##### GIVEN DATA #####

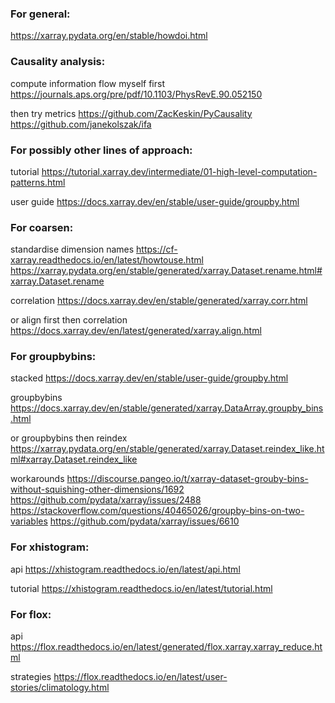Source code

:### For general:

https://xarray.pydata.org/en/stable/howdoi.html

### Causality analysis:

compute information flow myself first 
https://journals.aps.org/pre/pdf/10.1103/PhysRevE.90.052150

then try metrics
https://github.com/ZacKeskin/PyCausality
https://github.com/janekolszak/ifa


### For possibly other lines of approach:

tutorial
https://tutorial.xarray.dev/intermediate/01-high-level-computation-patterns.html

user guide
https://docs.xarray.dev/en/stable/user-guide/groupby.html

### For coarsen:

standardise dimension names
https://cf-xarray.readthedocs.io/en/latest/howtouse.html
https://xarray.pydata.org/en/stable/generated/xarray.Dataset.rename.html#xarray.Dataset.rename

correlation
https://docs.xarray.dev/en/stable/generated/xarray.corr.html

or align first then correlation
https://docs.xarray.dev/en/latest/generated/xarray.align.html

### For groupbybins:

stacked
https://docs.xarray.dev/en/stable/user-guide/groupby.html

groupbybins
https://docs.xarray.dev/en/stable/generated/xarray.DataArray.groupby_bins.html

or groupbybins then reindex
https://xarray.pydata.org/en/stable/generated/xarray.Dataset.reindex_like.html#xarray.Dataset.reindex_like

workarounds
https://discourse.pangeo.io/t/xarray-dataset-grouby-bins-without-squishing-other-dimensions/1692
https://github.com/pydata/xarray/issues/2488
https://stackoverflow.com/questions/40465026/groupby-bins-on-two-variables
https://github.com/pydata/xarray/issues/6610

### For xhistogram:

api
https://xhistogram.readthedocs.io/en/latest/api.html

tutorial
https://xhistogram.readthedocs.io/en/latest/tutorial.html

### For flox:

api
https://flox.readthedocs.io/en/latest/generated/flox.xarray.xarray_reduce.html

strategies
https://flox.readthedocs.io/en/latest/user-stories/climatology.html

#####

» DESCRIPTION OF THE TASK: Could you state how many lines of the data include the word "other"? Only the number is needed.

» TASK RESULT: 2